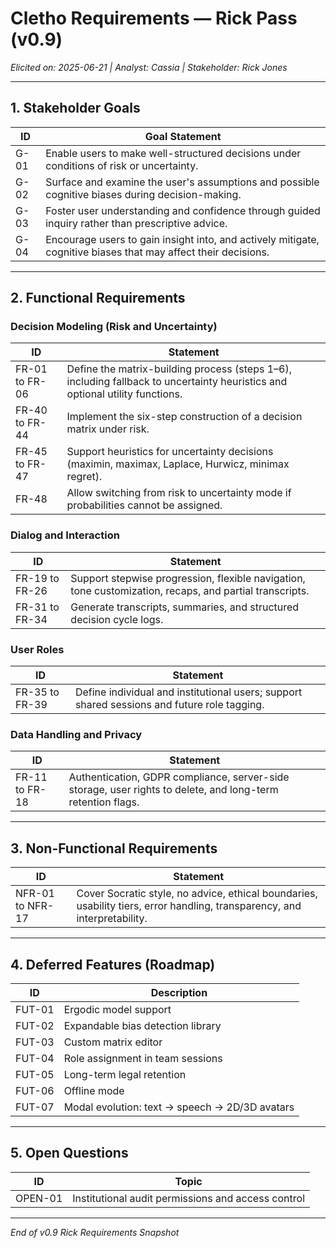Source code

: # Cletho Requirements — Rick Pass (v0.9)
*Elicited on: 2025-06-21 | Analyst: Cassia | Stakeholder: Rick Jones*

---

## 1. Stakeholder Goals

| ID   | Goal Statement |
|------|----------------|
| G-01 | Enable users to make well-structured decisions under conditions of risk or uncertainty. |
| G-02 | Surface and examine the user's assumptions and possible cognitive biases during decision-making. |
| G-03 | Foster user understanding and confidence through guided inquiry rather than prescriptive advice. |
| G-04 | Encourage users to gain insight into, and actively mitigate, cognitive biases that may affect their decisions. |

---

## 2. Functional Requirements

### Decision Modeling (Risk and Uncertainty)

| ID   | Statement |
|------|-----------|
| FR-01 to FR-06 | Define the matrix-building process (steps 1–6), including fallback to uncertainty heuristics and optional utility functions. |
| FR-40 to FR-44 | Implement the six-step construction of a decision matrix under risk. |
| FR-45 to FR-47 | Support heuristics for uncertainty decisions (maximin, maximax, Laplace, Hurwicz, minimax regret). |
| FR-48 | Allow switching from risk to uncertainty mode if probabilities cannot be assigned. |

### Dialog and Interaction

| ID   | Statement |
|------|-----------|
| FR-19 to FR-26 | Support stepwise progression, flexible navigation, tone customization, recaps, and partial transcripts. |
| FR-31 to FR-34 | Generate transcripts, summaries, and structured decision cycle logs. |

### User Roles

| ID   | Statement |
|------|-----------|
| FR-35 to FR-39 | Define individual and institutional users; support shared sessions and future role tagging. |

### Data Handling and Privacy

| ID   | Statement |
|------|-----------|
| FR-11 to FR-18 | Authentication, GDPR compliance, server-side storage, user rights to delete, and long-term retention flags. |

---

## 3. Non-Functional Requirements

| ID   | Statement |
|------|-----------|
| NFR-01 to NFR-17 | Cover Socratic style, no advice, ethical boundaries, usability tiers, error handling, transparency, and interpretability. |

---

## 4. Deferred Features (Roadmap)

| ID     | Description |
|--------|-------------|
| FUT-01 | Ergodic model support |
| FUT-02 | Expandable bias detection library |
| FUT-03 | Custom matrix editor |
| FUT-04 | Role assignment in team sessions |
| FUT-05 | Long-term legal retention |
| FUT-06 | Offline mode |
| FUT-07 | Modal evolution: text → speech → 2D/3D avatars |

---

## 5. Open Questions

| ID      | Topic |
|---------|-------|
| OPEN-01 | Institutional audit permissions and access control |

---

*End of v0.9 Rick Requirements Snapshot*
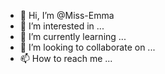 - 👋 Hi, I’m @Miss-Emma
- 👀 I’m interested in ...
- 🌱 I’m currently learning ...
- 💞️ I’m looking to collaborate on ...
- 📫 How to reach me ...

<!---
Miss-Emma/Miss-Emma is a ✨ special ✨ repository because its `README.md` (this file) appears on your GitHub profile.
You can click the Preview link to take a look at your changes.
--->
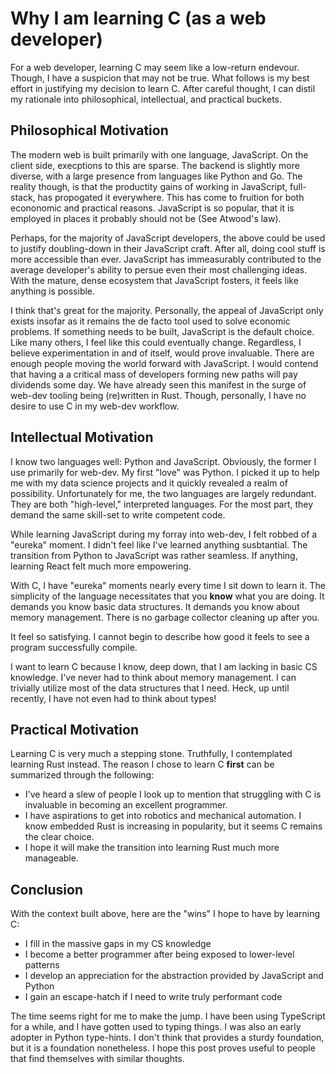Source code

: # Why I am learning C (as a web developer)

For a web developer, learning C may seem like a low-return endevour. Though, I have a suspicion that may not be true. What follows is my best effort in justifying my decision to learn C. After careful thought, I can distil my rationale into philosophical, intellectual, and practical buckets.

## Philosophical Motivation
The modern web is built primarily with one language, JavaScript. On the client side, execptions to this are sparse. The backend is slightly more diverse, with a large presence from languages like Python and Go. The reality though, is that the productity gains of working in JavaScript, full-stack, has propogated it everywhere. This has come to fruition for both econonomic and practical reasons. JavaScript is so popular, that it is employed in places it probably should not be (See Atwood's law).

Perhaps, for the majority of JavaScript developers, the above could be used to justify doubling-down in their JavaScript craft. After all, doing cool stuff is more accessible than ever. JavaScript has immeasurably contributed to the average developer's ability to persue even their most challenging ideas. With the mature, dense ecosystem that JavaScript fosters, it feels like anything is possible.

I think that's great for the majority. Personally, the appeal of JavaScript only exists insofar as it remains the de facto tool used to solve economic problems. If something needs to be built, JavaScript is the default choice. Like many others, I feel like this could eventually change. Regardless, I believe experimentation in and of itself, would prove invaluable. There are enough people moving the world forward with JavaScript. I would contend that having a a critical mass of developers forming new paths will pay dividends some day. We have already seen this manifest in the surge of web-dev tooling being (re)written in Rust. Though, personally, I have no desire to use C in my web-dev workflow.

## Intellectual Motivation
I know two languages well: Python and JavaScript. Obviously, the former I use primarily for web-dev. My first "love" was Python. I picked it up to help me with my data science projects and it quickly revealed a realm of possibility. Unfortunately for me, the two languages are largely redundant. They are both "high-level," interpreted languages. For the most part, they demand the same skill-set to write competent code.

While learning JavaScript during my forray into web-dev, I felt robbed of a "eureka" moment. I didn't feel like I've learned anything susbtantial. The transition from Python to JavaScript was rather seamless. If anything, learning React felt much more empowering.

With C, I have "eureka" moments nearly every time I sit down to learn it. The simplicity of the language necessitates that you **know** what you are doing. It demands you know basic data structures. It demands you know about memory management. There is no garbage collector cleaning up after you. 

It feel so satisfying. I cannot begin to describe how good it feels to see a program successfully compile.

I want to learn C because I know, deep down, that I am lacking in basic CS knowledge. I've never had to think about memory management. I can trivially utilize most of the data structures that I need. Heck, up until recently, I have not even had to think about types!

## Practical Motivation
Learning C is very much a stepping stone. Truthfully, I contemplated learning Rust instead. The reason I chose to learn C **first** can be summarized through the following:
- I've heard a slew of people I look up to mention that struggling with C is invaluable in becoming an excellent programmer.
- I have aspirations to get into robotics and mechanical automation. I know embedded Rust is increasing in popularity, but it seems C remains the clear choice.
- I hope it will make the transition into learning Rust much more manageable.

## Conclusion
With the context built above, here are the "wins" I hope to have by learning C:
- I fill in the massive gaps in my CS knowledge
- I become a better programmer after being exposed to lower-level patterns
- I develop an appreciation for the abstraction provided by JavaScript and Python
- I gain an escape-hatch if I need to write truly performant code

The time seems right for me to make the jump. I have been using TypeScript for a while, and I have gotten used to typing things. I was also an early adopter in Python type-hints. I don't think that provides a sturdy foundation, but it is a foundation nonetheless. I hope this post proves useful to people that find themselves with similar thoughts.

**ASSIGNED TASK:** Copy out the lines above unchanged. Skip the images.

**YOUR RESPONSE:**
Source code

: # Cletho Requirements — Rick Pass (v0.9)
*Elicited on: 2025-06-21 | Analyst: Cassia | Stakeholder: Rick Jones*

---

## 1. Stakeholder Goals

| ID   | Goal Statement |
|------|----------------|
| G-01 | Enable users to make well-structured decisions under conditions of risk or uncertainty. |
| G-02 | Surface and examine the user's assumptions and possible cognitive biases during decision-making. |
| G-03 | Foster user understanding and confidence through guided inquiry rather than prescriptive advice. |
| G-04 | Encourage users to gain insight into, and actively mitigate, cognitive biases that may affect their decisions. |

---

## 2. Functional Requirements

### Decision Modeling (Risk and Uncertainty)

| ID   | Statement |
|------|-----------|
| FR-01 to FR-06 | Define the matrix-building process (steps 1–6), including fallback to uncertainty heuristics and optional utility functions. |
| FR-40 to FR-44 | Implement the six-step construction of a decision matrix under risk. |
| FR-45 to FR-47 | Support heuristics for uncertainty decisions (maximin, maximax, Laplace, Hurwicz, minimax regret). |
| FR-48 | Allow switching from risk to uncertainty mode if probabilities cannot be assigned. |

### Dialog and Interaction

| ID   | Statement |
|------|-----------|
| FR-19 to FR-26 | Support stepwise progression, flexible navigation, tone customization, recaps, and partial transcripts. |
| FR-31 to FR-34 | Generate transcripts, summaries, and structured decision cycle logs. |

### User Roles

| ID   | Statement |
|------|-----------|
| FR-35 to FR-39 | Define individual and institutional users; support shared sessions and future role tagging. |

### Data Handling and Privacy

| ID   | Statement |
|------|-----------|
| FR-11 to FR-18 | Authentication, GDPR compliance, server-side storage, user rights to delete, and long-term retention flags. |

---

## 3. Non-Functional Requirements

| ID   | Statement |
|------|-----------|
| NFR-01 to NFR-17 | Cover Socratic style, no advice, ethical boundaries, usability tiers, error handling, transparency, and interpretability. |

---

## 4. Deferred Features (Roadmap)

| ID     | Description |
|--------|-------------|
| FUT-01 | Ergodic model support |
| FUT-02 | Expandable bias detection library |
| FUT-03 | Custom matrix editor |
| FUT-04 | Role assignment in team sessions |
| FUT-05 | Long-term legal retention |
| FUT-06 | Offline mode |
| FUT-07 | Modal evolution: text → speech → 2D/3D avatars |

---

## 5. Open Questions

| ID      | Topic |
|---------|-------|
| OPEN-01 | Institutional audit permissions and access control |

---

*End of v0.9 Rick Requirements Snapshot*
 - 👋 Hi, I’m @Miss-Emma
- 👀 I’m interested in ...
- 🌱 I’m currently learning ...
- 💞️ I’m looking to collaborate on ...
- 📫 How to reach me ...

<!---
Miss-Emma/Miss-Emma is a ✨ special ✨ repository because its `README.md` (this file) appears on your GitHub profile.
You can click the Preview link to take a look at your changes.
--->
Source code

: # Why I am learning C (as a web developer)

For a web developer, learning C may seem like a low-return endevour. Though, I have a suspicion that may not be true. What follows is my best effort in justifying my decision to learn C. After careful thought, I can distil my rationale into philosophical, intellectual, and practical buckets.

## Philosophical Motivation
The modern web is built primarily with one language, JavaScript. On the client side, execptions to this are sparse. The backend is slightly more diverse, with a large presence from languages like Python and Go. The reality though, is that the productity gains of working in JavaScript, full-stack, has propogated it everywhere. This has come to fruition for both econonomic and practical reasons. JavaScript is so popular, that it is employed in places it probably should not be (See Atwood's law).

Perhaps, for the majority of JavaScript developers, the above could be used to justify doubling-down in their JavaScript craft. After all, doing cool stuff is more accessible than ever. JavaScript has immeasurably contributed to the average developer's ability to persue even their most challenging ideas. With the mature, dense ecosystem that JavaScript fosters, it feels like anything is possible.

I think that's great for the majority. Personally, the appeal of JavaScript only exists insofar as it remains the de facto tool used to solve economic problems. If something needs to be built, JavaScript is the default choice. Like many others, I feel like this could eventually change. Regardless, I believe experimentation in and of itself, would prove invaluable. There are enough people moving the world forward with JavaScript. I would contend that having a a critical mass of developers forming new paths will pay dividends some day. We have already seen this manifest in the surge of web-dev tooling being (re)written in Rust. Though, personally, I have no desire to use C in my web-dev workflow.

## Intellectual Motivation
I know two languages well: Python and JavaScript. Obviously, the former I use primarily for web-dev. My first "love" was Python. I picked it up to help me with my data science projects and it quickly revealed a realm of possibility. Unfortunately for me, the two languages are largely redundant. They are both "high-level," interpreted languages. For the most part, they demand the same skill-set to write competent code.

While learning JavaScript during my forray into web-dev, I felt robbed of a "eureka" moment. I didn't feel like I've learned anything susbtantial. The transition from Python to JavaScript was rather seamless. If anything, learning React felt much more empowering.

With C, I have "eureka" moments nearly every time I sit down to learn it. The simplicity of the language necessitates that you **know** what you are doing. It demands you know basic data structures. It demands you know about memory management. There is no garbage collector cleaning up after you. 

It feel so satisfying. I cannot begin to describe how good it feels to see a program successfully compile.

I want to learn C because I know, deep down, that I am lacking in basic CS knowledge. I've never had to think about memory management. I can trivially utilize most of the data structures that I need. Heck, up until recently, I have not even had to think about types!

## Practical Motivation
Learning C is very much a stepping stone. Truthfully, I contemplated learning Rust instead. The reason I chose to learn C **first** can be summarized through the following:
- I've heard a slew of people I look up to mention that struggling with C is invaluable in becoming an excellent programmer.
- I have aspirations to get into robotics and mechanical automation. I know embedded Rust is increasing in popularity, but it seems C remains the clear choice.
- I hope it will make the transition into learning Rust much more manageable.

## Conclusion
With the context built above, here are the "wins" I hope to have by learning C:
- I fill in the massive gaps in my CS knowledge
- I become a better programmer after being exposed to lower-level patterns
- I develop an appreciation for the abstraction provided by JavaScript and Python
- I gain an escape-hatch if I need to write truly performant code

The time seems right for me to make the jump. I have been using TypeScript for a while, and I have gotten used to typing things. I was also an early adopter in Python type-hints. I don't think that provides a sturdy foundation, but it is a foundation nonetheless. I hope this post proves useful to people that find themselves with similar thoughts.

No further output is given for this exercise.